Link
"An analysis by The Associated Press found Black coaches holding 59.4% of assistant roles in the top six basketball leagues – the Atlantic Coast, Big 12, Big East, Big Ten, Pac-12, and Southeastern conferences – for the 2022-23 season. Yet the rate for Black coaches holding the top jobs was 29.9% compared with white coaches (64.9%)"
This blows a hole in the talent pool theory, assuming the assistant coach pool is the most common rung before head coach.
The AP's statistical analysis is too simplistic to draw any conclusions. There are implied assumptions that are clearly incorrect. I think there is a generic issue at heart, as well as, some ones specific to this issue.
Generically
I think one reason is likely due to the Legal community introducing the horrid idea (statistically horrid, I Legal portion is completely separate) of "Disparate Impact." So much bad statistical analysis has its ideas at its heart when discussing racial issues.
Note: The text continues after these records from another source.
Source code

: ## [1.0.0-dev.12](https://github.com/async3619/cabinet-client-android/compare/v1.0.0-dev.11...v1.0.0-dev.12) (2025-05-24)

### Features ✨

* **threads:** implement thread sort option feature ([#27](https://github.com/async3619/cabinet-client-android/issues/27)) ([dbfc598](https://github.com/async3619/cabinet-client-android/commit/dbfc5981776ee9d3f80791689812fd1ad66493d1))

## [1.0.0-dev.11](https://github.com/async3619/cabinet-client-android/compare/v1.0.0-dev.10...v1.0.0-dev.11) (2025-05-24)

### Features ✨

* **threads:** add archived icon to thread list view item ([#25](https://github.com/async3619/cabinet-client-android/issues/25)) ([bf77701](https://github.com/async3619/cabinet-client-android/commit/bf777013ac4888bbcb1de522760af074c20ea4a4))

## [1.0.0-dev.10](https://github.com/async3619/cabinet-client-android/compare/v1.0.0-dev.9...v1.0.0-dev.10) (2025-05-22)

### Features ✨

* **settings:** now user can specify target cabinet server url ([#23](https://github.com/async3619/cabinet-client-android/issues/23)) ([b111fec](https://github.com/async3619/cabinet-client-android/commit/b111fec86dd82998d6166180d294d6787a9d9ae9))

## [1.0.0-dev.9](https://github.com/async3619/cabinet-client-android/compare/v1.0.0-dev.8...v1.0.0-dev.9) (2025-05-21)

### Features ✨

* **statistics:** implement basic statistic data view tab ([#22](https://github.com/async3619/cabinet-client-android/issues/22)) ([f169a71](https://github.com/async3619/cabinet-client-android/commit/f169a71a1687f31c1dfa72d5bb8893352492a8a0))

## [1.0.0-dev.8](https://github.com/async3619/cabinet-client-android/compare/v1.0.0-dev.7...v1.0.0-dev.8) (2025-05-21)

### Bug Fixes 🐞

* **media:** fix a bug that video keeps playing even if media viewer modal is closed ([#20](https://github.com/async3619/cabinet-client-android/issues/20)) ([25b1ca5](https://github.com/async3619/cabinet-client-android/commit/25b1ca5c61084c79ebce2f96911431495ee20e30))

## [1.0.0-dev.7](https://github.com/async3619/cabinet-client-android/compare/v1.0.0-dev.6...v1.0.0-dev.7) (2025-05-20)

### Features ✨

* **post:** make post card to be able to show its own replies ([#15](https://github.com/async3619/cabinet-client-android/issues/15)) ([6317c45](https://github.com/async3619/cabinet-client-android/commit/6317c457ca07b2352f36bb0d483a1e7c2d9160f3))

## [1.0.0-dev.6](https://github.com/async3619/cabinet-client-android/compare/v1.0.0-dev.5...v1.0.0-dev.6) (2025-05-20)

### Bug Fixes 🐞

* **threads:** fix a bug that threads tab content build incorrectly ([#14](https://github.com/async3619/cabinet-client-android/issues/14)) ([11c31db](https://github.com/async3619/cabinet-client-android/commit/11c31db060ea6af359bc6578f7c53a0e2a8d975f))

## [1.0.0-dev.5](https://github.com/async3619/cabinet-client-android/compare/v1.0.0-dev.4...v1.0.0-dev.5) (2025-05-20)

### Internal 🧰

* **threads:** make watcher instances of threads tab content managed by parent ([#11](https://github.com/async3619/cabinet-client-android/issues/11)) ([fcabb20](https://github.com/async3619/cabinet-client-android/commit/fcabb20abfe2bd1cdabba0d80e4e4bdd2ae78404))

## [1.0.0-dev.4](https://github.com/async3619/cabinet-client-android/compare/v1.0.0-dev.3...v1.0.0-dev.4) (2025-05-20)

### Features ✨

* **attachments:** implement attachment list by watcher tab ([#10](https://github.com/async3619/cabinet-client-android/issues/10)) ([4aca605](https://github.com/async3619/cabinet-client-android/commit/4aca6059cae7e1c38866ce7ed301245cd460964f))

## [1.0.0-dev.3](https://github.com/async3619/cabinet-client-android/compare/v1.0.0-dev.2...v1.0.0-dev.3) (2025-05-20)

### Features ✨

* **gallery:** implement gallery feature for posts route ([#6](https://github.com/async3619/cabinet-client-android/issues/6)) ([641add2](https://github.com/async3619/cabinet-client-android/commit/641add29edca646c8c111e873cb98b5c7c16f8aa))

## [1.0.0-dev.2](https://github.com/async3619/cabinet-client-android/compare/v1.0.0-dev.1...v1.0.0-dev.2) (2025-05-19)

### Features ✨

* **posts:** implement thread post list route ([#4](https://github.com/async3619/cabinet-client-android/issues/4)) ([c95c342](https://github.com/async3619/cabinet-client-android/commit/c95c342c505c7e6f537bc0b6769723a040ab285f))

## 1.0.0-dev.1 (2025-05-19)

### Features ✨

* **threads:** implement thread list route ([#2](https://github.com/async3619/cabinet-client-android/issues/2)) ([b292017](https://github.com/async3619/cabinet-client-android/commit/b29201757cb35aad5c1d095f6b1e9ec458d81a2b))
The problem created by its invalid statistical concepts are applied which leads to problems properly identifying what the problem actually is, or maybe more aptly, where the problem lies. It follows that if one cannot define a problem, they cannot solve said problem. People that are motivated to solve said problems are inclined to latch onto it emotionally and then not think it through.
Specifically
The AP is not considering Lag time. head coaches don't start out as young men. It is almost never below 40. Heck, even assistants usually are breaking in at a little more advanced age. They cut there Chops at High schools and elsewhere. Moreover, head coaches last a very long time. There are not many P4 opportunities.
Additionally, There is an assumption in society that coaches should reflect the league they coach in instead of the actual population that coaches are made from. This is a problematic fallacy. It should reflect the entire population that are interested in coaching that specific sport. The introduction of women as male professional sport coaches should blow that assumption up. It hasn't yet.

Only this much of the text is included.